> What the task requires
Copy the listing out in full. Keep every word as it is.

> Records provided
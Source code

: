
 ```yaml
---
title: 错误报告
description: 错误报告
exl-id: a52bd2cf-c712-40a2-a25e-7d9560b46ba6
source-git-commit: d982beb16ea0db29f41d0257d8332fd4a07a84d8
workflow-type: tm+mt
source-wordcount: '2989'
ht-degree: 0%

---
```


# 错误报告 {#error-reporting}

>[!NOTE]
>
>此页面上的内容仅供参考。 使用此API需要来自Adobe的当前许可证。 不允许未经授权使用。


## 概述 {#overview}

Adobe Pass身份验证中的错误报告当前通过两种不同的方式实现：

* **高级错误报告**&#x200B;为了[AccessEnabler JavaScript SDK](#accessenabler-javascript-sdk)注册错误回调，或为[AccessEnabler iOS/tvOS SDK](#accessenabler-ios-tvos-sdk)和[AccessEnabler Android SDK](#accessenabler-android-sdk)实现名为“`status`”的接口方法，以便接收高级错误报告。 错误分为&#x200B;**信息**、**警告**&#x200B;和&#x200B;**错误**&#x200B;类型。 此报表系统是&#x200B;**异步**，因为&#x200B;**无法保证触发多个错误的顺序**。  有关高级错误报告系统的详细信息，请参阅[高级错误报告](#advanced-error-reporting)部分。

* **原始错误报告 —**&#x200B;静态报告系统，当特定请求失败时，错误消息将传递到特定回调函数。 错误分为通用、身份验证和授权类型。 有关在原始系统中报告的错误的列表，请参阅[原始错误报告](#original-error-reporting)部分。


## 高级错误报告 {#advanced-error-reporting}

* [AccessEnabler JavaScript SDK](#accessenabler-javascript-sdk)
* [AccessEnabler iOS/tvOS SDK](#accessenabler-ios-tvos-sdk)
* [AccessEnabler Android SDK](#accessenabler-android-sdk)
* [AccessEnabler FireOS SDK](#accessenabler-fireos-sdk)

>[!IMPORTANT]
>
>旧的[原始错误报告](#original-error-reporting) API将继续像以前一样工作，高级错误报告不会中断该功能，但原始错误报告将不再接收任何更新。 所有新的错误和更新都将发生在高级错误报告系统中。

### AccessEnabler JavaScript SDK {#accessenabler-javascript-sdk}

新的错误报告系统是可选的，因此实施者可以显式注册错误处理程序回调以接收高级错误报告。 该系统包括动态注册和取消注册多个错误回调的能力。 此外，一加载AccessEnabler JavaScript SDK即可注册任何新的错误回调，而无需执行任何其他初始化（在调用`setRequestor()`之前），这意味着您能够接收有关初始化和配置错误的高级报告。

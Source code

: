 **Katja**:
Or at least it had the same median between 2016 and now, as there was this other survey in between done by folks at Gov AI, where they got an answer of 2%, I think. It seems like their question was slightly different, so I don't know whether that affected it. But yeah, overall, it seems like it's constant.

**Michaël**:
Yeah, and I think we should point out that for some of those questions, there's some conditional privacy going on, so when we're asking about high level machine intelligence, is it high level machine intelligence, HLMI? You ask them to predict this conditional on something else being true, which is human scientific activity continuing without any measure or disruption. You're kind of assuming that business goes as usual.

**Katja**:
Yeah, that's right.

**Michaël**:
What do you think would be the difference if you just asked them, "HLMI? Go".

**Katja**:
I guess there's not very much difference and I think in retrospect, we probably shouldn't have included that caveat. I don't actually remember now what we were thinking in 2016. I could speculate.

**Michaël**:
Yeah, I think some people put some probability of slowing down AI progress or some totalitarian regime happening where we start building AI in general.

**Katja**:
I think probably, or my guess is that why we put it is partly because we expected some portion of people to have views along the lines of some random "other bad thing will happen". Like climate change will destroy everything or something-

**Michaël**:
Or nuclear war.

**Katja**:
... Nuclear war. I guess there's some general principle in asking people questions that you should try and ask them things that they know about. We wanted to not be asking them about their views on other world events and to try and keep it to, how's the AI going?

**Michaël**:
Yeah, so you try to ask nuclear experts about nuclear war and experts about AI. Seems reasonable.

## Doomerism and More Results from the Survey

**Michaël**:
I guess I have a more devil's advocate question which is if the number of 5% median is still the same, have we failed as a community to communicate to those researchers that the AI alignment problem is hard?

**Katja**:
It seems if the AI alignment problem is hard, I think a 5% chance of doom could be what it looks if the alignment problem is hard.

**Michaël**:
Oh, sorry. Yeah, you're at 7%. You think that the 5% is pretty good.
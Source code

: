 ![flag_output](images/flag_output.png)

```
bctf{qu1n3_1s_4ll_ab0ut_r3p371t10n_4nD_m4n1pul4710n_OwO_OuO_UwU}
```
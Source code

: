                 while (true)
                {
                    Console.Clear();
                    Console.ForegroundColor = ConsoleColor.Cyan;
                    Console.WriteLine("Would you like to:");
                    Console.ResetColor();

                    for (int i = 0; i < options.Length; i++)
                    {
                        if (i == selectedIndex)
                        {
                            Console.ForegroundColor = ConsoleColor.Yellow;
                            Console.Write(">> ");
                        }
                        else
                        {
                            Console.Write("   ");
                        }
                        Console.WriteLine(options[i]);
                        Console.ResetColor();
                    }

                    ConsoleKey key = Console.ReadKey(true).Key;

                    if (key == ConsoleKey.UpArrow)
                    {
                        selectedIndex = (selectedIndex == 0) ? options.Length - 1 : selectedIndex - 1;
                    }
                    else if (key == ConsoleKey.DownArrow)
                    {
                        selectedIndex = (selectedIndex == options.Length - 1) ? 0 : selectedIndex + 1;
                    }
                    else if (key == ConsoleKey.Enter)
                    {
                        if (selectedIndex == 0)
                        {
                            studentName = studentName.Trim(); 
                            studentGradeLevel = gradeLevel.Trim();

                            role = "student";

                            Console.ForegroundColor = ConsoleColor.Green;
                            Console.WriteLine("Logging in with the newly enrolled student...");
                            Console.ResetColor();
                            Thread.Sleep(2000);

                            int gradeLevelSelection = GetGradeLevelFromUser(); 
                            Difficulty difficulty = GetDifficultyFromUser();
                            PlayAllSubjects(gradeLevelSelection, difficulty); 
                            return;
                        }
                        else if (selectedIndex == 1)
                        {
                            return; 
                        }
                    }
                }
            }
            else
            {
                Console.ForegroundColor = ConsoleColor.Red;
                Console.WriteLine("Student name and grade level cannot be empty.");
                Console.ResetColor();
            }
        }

> Expected answer
Source code

:
 ```yaml
---
title: 错误报告
description: 错误报告
exl-id: a52bd2cf-c712-40a2-a25e-7d9560b46ba6
source-git-commit: d982beb16ea0db29f41d0257d8332fd4a07a84d8
workflow-type: tm+mt
source-wordcount: '2989'
ht-degree: 0%

---
```


# 错误报告 {#error-reporting}

>[!NOTE]
>
>此页面上的内容仅供参考。 使用此API需要来自Adobe的当前许可证。 不允许未经授权使用。


## 概述 {#overview}

Adobe Pass身份验证中的错误报告当前通过两种不同的方式实现：

* **高级错误报告**&#x200B;为了[AccessEnabler JavaScript SDK](#accessenabler-javascript-sdk)注册错误回调，或为[AccessEnabler iOS/tvOS SDK](#accessenabler-ios-tvos-sdk)和[AccessEnabler Android SDK](#accessenabler-android-sdk)实现名为“`status`”的接口方法，以便接收高级错误报告。 错误分为&#x200B;**信息**、**警告**&#x200B;和&#x200B;**错误**&#x200B;类型。 此报表系统是&#x200B;**异步**，因为&#x200B;**无法保证触发多个错误的顺序**。  有关高级错误报告系统的详细信息，请参阅[高级错误报告](#advanced-error-reporting)部分。

* **原始错误报告 —**&#x200B;静态报告系统，当特定请求失败时，错误消息将传递到特定回调函数。 错误分为通用、身份验证和授权类型。 有关在原始系统中报告的错误的列表，请参阅[原始错误报告](#original-error-reporting)部分。


## 高级错误报告 {#advanced-error-reporting}

* [AccessEnabler JavaScript SDK](#accessenabler-javascript-sdk)
* [AccessEnabler iOS/tvOS SDK](#accessenabler-ios-tvos-sdk)
* [AccessEnabler Android SDK](#accessenabler-android-sdk)
* [AccessEnabler FireOS SDK](#accessenabler-fireos-sdk)

>[!IMPORTANT]
>
>旧的[原始错误报告](#original-error-reporting) API将继续像以前一样工作，高级错误报告不会中断该功能，但原始错误报告将不再接收任何更新。 所有新的错误和更新都将发生在高级错误报告系统中。

### AccessEnabler JavaScript SDK {#accessenabler-javascript-sdk}

新的错误报告系统是可选的，因此实施者可以显式注册错误处理程序回调以接收高级错误报告。 该系统包括动态注册和取消注册多个错误回调的能力。 此外，一加载AccessEnabler JavaScript SDK即可注册任何新的错误回调，而无需执行任何其他初始化（在调用`setRequestor()`之前），这意味着您能够接收有关初始化和配置错误的高级报告。

Source code

: **Katja**:
Or at least it had the same median between 2016 and now, as there was this other survey in between done by folks at Gov AI, where they got an answer of 2%, I think. It seems like their question was slightly different, so I don't know whether that affected it. But yeah, overall, it seems like it's constant.

**Michaël**:
Yeah, and I think we should point out that for some of those questions, there's some conditional privacy going on, so when we're asking about high level machine intelligence, is it high level machine intelligence, HLMI? You ask them to predict this conditional on something else being true, which is human scientific activity continuing without any measure or disruption. You're kind of assuming that business goes as usual.

**Katja**:
Yeah, that's right.

**Michaël**:
What do you think would be the difference if you just asked them, "HLMI? Go".

**Katja**:
I guess there's not very much difference and I think in retrospect, we probably shouldn't have included that caveat. I don't actually remember now what we were thinking in 2016. I could speculate.

**Michaël**:
Yeah, I think some people put some probability of slowing down AI progress or some totalitarian regime happening where we start building AI in general.

**Katja**:
I think probably, or my guess is that why we put it is partly because we expected some portion of people to have views along the lines of some random "other bad thing will happen". Like climate change will destroy everything or something-

**Michaël**:
Or nuclear war.

**Katja**:
... Nuclear war. I guess there's some general principle in asking people questions that you should try and ask them things that they know about. We wanted to not be asking them about their views on other world events and to try and keep it to, how's the AI going?

**Michaël**:
Yeah, so you try to ask nuclear experts about nuclear war and experts about AI. Seems reasonable.

## Doomerism and More Results from the Survey

**Michaël**:
I guess I have a more devil's advocate question which is if the number of 5% median is still the same, have we failed as a community to communicate to those researchers that the AI alignment problem is hard?

**Katja**:
It seems if the AI alignment problem is hard, I think a 5% chance of doom could be what it looks if the alignment problem is hard.

**Michaël**:
Oh, sorry. Yeah, you're at 7%. You think that the 5% is pretty good.
Source code

: ![flag_output](images/flag_output.png)

```
bctf{qu1n3_1s_4ll_ab0ut_r3p371t10n_4nD_m4n1pul4710n_OwO_OuO_UwU}
```
Source code

:                 while (true)
                {
                    Console.Clear();
                    Console.ForegroundColor = ConsoleColor.Cyan;
                    Console.WriteLine("Would you like to:");
                    Console.ResetColor();

                    for (int i = 0; i < options.Length; i++)
                    {
                        if (i == selectedIndex)
                        {
                            Console.ForegroundColor = ConsoleColor.Yellow;
                            Console.Write(">> ");
                        }
                        else
                        {
                            Console.Write("   ");
                        }
                        Console.WriteLine(options[i]);
                        Console.ResetColor();
                    }

                    ConsoleKey key = Console.ReadKey(true).Key;

                    if (key == ConsoleKey.UpArrow)
                    {
                        selectedIndex = (selectedIndex == 0) ? options.Length - 1 : selectedIndex - 1;
                    }
                    else if (key == ConsoleKey.DownArrow)
                    {
                        selectedIndex = (selectedIndex == options.Length - 1) ? 0 : selectedIndex + 1;
                    }
                    else if (key == ConsoleKey.Enter)
                    {
                        if (selectedIndex == 0)
                        {
                            studentName = studentName.Trim(); 
                            studentGradeLevel = gradeLevel.Trim();

                            role = "student";

                            Console.ForegroundColor = ConsoleColor.Green;
                            Console.WriteLine("Logging in with the newly enrolled student...");
                            Console.ResetColor();
                            Thread.Sleep(2000);

                            int gradeLevelSelection = GetGradeLevelFromUser(); 
                            Difficulty difficulty = GetDifficultyFromUser();
                            PlayAllSubjects(gradeLevelSelection, difficulty); 
                            return;
                        }
                        else if (selectedIndex == 1)
                        {
                            return; 
                        }
                    }
                }
            }
            else
            {
                Console.ForegroundColor = ConsoleColor.Red;
                Console.WriteLine("Student name and grade level cannot be empty.");
                Console.ResetColor();
            }
        }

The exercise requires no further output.